A Manual for the Sword and Buckler Fencer 2nd Edition by Andrew N. Kenner
I33 Fencing in the Style of the Walpurgis Manuscript is an interpretation of the the Royal Armories MS.I33. Kenner uses the text to introduce the reader to fighting with the sword and buckler and into the world of western martial arts. Though it is intended for beginners, the limitations of the overall presentation reduce the usefulness to that audience.
Reorganizing topics from the I33
Kenner eschews the organization of the MS.I33 and presents concepts and topics as he sees fit. He admits in the text that these choices are due to his personal tastes.
While not in the form of the source material, the layout chosen is semi-logical. The text proceeds through basic concepts, actions starting from stances where the sword is held above the shoulder, actions from stances where the sword is held below the shoulder, and then grappling and wrestling. The biggest drawback to this format is that it makes it difficult to refer back to the original I33 .
The pictures in the book are all relevant to the topics. The quality of the pictures is adequate to show what is happening, but not sharp enough to see some of the finer details. The stone wall in the background sometimes makes it difficult to see the orientation of the swords.
The texts only has a few pictures to show most techniques. While the language used in the descriptions is specific, the reader has to refer back to pictures in previous sections to understand the descriptions.
Drills Interpreted from the I33
Each section ends with a list of suggested drills. These are all directly related to the topics covered in the section and generally build from one drill to the next. Instructors may find these of use when developing their own curriculum.
The biggest limitation of these drills is that they frequently require at least two people. These drills are of limited use to anyone studying alone.
Kenner does very well in balancing techniques drawn directly from the MS.I33 with information from other contemporary or later sources and his own observations. In HEMA, there is tension between adhering strictly to the source material and presenting conclusions drawn from experience.
Kenner balances this tension well, focusing on both I33 techniques and his own interpretations. He clearly identifies the source of the techniques he presents and acknowledges when he expands upon the core material.
Kenner adequartely describes safety equipment in an appendix at the end of the book. While I would prefer this section to be included at the beginning of the main text, it is clearly referenced in the beginning.

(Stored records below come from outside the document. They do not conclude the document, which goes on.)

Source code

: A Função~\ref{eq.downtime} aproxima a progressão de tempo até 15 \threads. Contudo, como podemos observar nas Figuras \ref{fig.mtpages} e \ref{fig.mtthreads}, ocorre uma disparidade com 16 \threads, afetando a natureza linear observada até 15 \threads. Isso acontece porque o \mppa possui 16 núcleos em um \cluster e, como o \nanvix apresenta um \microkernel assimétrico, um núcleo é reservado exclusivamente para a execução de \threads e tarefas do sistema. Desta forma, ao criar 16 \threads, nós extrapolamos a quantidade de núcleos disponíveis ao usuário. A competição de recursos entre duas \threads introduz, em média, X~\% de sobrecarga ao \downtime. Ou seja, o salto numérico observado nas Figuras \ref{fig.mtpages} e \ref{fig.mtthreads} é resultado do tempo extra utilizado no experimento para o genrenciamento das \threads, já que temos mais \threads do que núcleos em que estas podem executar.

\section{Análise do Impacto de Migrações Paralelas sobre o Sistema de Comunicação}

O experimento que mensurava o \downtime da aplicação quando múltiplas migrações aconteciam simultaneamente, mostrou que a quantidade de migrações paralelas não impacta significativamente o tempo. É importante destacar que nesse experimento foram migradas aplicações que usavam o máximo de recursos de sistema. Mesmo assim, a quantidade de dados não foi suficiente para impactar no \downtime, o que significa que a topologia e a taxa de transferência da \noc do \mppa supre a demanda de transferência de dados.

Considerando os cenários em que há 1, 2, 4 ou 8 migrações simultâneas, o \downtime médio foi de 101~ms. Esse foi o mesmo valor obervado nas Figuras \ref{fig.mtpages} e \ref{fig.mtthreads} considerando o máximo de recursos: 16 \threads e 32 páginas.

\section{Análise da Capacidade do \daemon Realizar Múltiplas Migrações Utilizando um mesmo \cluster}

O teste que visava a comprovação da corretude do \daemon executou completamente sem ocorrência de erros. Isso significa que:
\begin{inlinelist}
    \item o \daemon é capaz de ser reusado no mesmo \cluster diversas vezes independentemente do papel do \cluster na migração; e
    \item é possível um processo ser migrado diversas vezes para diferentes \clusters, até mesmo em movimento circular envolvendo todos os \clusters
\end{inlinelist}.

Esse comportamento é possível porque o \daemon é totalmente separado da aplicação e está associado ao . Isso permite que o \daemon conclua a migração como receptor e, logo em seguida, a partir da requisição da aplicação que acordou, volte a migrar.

Kenner describes the necessary safety equipment in enough detail to allow someone to assemble a personal kit. The book omits mention of any protection advised for the knees and shins. This is presumably due to the style presented by Kenner not targeting the legs. He positions the lower body out of effective range. This omission does not take into account that students learning this style will likely fail to execute all aspects of the style consistently as they learn. This may leave their legs in range, so protection for the lower legs should be included.
At the time of writing this review, the edition of this book is five years old. While the general recommendations for safety equipment are still valid, Saftey equpitment continues to evolve in the HEMA community. This text doesn’t reflect the most current trends and new developments in equipment since it’s publishing.
Left Handed Inclusion
Kenner’s includes a section on left handed fencers. By and large, the western martial arts community deals with left handed practitioners with little more instruction than to do the mirror image of what the right handed practitioners are doing.
While this is not inaccurate, I have encountered very little scholarship dealing with how to adapt techniques for when a left handed sword fighter encounters a right handed sword fighter. While Kenner does not go deeply into this issue, it is refreshing, as a left handed person, to see the issue at least considered.
Conclusions about the I33 Fencing in the Style of the Walpurgis Manuscript
I33 Fencing is a solid resource for anyone looking to learn to use the sword and buckler. Perhaps its best use is by experienced students and instructors looking for an alternate view on how to develop a lesson plan. Kenner also provides context for beginners just getting into western martial arts.